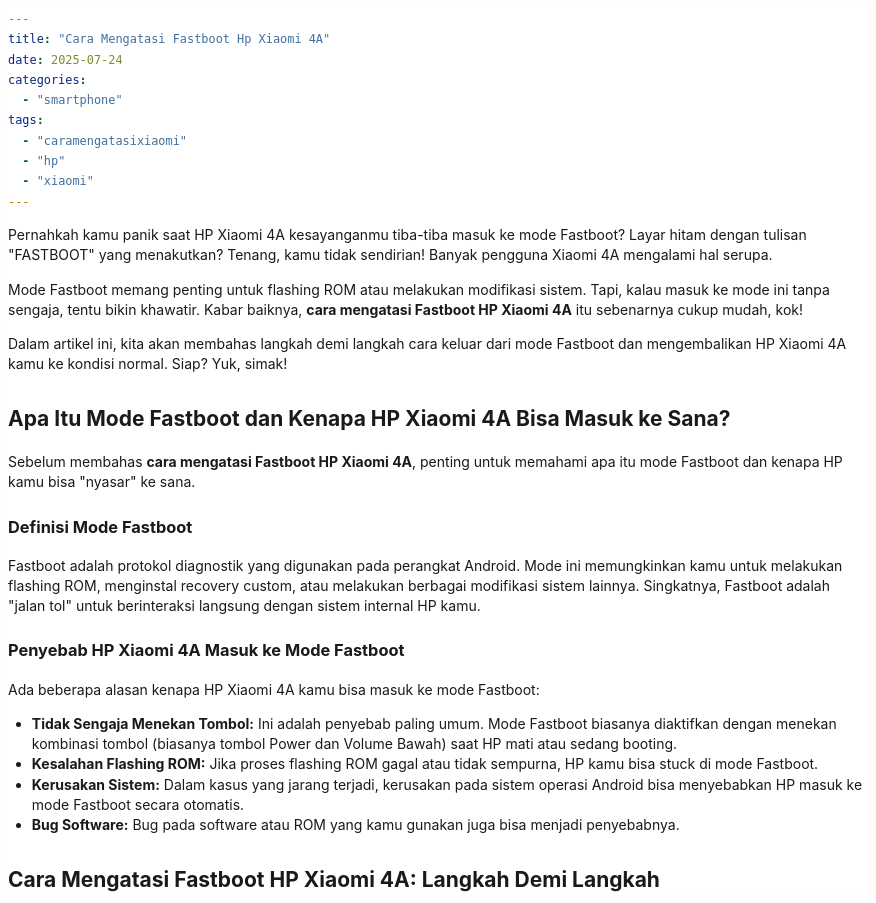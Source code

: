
 ```yaml
---
title: "Cara Mengatasi Fastboot Hp Xiaomi 4A"
date: 2025-07-24
categories: 
  - "smartphone"
tags: 
  - "caramengatasixiaomi"
  - "hp"
  - "xiaomi"
---
```


Pernahkah kamu panik saat HP Xiaomi 4A kesayanganmu tiba-tiba masuk ke mode Fastboot? Layar hitam dengan tulisan "FASTBOOT" yang menakutkan? Tenang, kamu tidak sendirian! Banyak pengguna Xiaomi 4A mengalami hal serupa.

Mode Fastboot memang penting untuk flashing ROM atau melakukan modifikasi sistem. Tapi, kalau masuk ke mode ini tanpa sengaja, tentu bikin khawatir. Kabar baiknya, **cara mengatasi Fastboot HP Xiaomi 4A** itu sebenarnya cukup mudah, kok!

Dalam artikel ini, kita akan membahas langkah demi langkah cara keluar dari mode Fastboot dan mengembalikan HP Xiaomi 4A kamu ke kondisi normal. Siap? Yuk, simak!

## Apa Itu Mode Fastboot dan Kenapa HP Xiaomi 4A Bisa Masuk ke Sana?

Sebelum membahas **cara mengatasi Fastboot HP Xiaomi 4A**, penting untuk memahami apa itu mode Fastboot dan kenapa HP kamu bisa "nyasar" ke sana.

### Definisi Mode Fastboot

Fastboot adalah protokol diagnostik yang digunakan pada perangkat Android. Mode ini memungkinkan kamu untuk melakukan flashing ROM, menginstal recovery custom, atau melakukan berbagai modifikasi sistem lainnya. Singkatnya, Fastboot adalah "jalan tol" untuk berinteraksi langsung dengan sistem internal HP kamu.

### Penyebab HP Xiaomi 4A Masuk ke Mode Fastboot

Ada beberapa alasan kenapa HP Xiaomi 4A kamu bisa masuk ke mode Fastboot:

- **Tidak Sengaja Menekan Tombol:** Ini adalah penyebab paling umum. Mode Fastboot biasanya diaktifkan dengan menekan kombinasi tombol (biasanya tombol Power dan Volume Bawah) saat HP mati atau sedang booting.
- **Kesalahan Flashing ROM:** Jika proses flashing ROM gagal atau tidak sempurna, HP kamu bisa stuck di mode Fastboot.
- **Kerusakan Sistem:** Dalam kasus yang jarang terjadi, kerusakan pada sistem operasi Android bisa menyebabkan HP masuk ke mode Fastboot secara otomatis.
- **Bug Software:** Bug pada software atau ROM yang kamu gunakan juga bisa menjadi penyebabnya.

## Cara Mengatasi Fastboot HP Xiaomi 4A: Langkah Demi Langkah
• • •
◆ Your assignment
Output, unchanged, only the lines from the one that holds "- **Kerusakan Sistem:**" through the last line of the material above.

◆ Response area
- **Kerusakan Sistem:** Dalam kasus yang jarang terjadi, kerusakan pada sistem operasi Android bisa menyebabkan HP masuk ke mode Fastboot secara otomatis.
- **Bug Software:** Bug pada software atau ROM yang kamu gunakan juga bisa menjadi penyebabnya.

## Cara Mengatasi Fastboot HP Xiaomi 4A: Langkah Demi Langkah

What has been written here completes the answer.